• PROVIDED DATA

________________________________________

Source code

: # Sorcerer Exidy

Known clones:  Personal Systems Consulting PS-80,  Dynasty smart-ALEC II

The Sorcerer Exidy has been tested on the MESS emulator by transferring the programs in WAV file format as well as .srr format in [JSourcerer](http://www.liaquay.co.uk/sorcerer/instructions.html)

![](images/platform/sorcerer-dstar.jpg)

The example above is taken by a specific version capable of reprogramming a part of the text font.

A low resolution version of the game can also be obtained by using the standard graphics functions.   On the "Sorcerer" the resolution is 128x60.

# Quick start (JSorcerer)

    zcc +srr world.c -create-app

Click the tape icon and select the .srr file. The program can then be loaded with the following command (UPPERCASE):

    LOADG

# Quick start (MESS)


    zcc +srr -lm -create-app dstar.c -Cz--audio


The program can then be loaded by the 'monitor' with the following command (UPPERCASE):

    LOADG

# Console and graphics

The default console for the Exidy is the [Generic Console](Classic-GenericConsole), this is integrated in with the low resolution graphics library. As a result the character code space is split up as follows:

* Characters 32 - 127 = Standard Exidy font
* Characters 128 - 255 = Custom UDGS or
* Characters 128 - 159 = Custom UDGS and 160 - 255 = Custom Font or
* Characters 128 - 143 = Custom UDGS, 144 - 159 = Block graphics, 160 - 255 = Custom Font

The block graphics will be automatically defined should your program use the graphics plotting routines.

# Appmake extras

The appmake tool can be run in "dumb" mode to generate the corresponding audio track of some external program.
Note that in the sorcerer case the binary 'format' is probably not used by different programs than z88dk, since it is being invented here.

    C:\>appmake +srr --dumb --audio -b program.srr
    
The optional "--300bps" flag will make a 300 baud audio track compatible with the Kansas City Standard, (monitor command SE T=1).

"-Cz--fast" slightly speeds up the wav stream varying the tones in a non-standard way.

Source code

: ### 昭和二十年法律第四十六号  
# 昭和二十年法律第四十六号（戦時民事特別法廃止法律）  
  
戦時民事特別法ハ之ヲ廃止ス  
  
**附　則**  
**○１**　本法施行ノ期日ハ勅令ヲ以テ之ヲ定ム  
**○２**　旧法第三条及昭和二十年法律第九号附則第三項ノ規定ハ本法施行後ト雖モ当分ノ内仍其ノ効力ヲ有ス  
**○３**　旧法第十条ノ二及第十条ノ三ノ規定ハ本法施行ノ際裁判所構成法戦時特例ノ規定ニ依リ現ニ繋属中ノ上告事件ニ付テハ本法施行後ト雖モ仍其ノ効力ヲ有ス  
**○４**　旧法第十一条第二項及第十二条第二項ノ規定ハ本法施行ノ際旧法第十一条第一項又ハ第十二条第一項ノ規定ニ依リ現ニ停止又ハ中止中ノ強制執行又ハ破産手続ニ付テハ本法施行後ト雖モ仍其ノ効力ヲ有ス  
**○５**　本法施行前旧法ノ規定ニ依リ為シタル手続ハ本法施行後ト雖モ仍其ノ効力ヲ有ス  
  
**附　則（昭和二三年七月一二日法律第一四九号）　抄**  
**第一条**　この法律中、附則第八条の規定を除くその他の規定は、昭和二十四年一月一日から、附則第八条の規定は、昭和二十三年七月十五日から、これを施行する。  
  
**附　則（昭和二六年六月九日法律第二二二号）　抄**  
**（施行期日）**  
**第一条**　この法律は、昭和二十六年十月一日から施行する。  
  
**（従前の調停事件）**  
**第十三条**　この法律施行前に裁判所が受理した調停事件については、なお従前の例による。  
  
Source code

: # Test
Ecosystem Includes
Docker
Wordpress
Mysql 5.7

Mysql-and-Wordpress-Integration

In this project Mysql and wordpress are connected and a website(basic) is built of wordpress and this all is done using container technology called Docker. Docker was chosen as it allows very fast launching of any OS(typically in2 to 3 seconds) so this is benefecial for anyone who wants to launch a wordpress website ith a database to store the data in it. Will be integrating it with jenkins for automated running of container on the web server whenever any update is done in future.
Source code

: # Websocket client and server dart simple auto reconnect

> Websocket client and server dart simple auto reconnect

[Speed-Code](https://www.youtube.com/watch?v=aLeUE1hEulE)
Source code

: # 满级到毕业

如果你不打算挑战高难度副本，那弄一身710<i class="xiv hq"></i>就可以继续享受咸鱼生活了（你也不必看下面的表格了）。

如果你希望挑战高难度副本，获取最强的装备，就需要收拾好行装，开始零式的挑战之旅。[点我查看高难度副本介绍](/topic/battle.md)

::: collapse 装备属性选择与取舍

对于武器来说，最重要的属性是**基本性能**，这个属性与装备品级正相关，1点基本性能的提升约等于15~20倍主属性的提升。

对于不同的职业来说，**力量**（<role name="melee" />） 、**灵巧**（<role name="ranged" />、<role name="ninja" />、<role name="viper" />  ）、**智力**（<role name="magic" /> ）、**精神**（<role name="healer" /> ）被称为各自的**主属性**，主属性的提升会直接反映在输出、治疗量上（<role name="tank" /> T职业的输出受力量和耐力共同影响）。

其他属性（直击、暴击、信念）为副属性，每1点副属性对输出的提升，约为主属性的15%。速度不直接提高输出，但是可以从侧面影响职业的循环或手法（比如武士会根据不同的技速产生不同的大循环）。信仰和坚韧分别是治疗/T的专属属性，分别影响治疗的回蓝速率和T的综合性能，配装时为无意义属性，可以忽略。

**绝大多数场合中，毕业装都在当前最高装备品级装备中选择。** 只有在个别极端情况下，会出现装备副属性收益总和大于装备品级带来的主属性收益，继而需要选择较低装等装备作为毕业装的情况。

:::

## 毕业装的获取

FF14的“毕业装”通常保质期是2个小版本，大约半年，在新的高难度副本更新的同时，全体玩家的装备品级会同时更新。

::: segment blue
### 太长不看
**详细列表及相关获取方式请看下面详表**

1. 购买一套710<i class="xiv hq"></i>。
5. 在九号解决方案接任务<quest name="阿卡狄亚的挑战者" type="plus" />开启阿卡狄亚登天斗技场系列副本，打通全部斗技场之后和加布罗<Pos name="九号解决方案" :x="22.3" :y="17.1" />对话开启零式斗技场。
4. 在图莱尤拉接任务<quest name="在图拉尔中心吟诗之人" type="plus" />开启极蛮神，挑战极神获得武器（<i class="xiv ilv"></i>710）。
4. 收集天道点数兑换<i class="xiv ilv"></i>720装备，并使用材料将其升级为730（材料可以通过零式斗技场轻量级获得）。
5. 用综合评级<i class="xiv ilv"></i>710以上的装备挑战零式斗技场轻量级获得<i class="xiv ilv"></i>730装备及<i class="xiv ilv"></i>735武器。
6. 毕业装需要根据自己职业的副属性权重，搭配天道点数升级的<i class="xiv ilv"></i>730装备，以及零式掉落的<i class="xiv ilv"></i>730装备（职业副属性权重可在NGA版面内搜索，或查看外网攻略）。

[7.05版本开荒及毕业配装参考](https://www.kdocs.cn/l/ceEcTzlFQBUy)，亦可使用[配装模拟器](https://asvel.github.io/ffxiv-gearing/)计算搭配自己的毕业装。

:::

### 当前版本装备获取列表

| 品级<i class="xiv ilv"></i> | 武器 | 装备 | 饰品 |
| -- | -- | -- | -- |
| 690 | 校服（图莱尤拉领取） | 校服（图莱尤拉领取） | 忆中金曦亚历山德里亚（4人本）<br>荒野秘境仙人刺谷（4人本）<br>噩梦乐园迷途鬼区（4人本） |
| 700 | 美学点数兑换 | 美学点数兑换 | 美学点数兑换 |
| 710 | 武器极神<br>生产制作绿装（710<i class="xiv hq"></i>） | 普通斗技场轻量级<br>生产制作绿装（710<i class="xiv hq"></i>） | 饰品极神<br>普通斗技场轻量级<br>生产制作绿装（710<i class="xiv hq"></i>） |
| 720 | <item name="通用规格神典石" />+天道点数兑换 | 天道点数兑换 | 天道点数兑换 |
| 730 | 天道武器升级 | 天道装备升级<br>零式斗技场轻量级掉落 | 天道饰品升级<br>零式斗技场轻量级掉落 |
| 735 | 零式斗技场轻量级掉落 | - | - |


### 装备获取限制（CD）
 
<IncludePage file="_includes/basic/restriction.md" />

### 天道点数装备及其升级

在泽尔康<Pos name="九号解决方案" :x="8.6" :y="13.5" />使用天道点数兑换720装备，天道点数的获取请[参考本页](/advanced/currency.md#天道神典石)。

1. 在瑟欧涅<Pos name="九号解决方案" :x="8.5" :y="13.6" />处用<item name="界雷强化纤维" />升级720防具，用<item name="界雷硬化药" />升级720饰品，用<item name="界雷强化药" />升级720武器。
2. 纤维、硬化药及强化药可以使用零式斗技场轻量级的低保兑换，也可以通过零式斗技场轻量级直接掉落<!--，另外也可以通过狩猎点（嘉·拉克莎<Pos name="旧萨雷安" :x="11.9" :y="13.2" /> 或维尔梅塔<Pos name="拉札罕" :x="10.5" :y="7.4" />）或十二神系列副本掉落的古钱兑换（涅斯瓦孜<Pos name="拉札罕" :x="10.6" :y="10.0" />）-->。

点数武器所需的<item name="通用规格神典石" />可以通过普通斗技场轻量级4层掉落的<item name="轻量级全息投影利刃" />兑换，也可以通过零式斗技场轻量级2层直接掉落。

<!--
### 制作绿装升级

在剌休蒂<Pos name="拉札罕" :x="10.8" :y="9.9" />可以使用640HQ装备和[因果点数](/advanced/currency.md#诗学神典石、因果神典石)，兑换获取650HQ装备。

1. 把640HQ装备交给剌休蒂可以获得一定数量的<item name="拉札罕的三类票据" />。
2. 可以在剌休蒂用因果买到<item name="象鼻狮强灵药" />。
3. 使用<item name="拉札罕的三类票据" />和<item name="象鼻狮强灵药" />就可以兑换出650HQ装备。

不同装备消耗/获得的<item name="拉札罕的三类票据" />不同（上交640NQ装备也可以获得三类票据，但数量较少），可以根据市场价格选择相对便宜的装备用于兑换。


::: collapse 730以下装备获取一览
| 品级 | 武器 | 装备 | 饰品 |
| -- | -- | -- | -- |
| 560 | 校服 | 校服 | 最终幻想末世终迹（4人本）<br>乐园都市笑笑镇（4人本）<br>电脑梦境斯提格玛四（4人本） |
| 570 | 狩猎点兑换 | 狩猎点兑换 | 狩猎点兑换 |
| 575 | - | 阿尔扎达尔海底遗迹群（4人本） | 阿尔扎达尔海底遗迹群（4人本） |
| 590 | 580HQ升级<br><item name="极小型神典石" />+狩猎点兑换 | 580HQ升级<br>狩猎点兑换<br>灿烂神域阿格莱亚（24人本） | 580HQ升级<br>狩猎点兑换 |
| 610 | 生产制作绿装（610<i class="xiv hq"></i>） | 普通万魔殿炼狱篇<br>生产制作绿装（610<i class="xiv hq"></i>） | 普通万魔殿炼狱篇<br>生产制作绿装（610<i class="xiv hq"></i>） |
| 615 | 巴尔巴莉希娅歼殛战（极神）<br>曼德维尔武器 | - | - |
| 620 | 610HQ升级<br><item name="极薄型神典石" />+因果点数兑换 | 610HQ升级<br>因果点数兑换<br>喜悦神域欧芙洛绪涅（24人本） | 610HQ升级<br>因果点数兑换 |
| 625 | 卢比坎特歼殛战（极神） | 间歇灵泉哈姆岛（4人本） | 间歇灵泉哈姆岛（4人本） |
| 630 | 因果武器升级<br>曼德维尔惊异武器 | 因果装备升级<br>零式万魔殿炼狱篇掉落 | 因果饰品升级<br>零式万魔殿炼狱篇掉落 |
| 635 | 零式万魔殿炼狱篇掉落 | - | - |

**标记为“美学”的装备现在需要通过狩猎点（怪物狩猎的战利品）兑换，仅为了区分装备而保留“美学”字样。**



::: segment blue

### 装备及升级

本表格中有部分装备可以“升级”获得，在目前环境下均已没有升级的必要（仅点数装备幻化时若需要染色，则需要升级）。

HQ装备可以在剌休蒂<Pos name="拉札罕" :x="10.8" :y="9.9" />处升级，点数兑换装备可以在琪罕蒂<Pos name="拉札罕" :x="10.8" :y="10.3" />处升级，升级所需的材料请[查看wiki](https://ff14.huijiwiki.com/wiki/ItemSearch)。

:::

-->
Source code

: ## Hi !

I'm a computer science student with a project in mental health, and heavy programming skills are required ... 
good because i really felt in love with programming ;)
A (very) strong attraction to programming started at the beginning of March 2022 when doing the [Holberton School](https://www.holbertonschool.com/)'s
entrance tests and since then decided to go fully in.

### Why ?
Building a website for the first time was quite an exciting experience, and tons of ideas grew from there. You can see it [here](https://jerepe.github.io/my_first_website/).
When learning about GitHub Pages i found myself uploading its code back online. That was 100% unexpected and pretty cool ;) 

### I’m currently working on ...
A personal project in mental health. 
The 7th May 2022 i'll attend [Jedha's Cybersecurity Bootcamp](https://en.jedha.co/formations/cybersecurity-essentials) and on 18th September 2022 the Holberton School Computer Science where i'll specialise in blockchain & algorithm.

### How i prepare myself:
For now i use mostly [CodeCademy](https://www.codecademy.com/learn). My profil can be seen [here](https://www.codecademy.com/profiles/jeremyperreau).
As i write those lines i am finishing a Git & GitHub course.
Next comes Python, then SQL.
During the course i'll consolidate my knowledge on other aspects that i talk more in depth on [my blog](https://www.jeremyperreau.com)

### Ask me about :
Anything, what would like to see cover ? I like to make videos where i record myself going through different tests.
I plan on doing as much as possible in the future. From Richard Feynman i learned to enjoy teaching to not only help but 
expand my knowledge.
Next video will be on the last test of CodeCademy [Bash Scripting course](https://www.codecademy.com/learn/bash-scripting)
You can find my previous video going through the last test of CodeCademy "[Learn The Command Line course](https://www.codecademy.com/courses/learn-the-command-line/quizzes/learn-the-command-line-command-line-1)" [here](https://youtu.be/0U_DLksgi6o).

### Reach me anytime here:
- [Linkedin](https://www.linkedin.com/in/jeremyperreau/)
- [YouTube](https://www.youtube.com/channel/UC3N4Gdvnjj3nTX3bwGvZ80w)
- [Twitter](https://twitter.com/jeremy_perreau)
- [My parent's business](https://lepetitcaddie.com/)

________________________________________

Above are some records. Report the number of their lines that include "dumb", and add nothing else.

• OUTPUT FOR THIS EXERCISE
2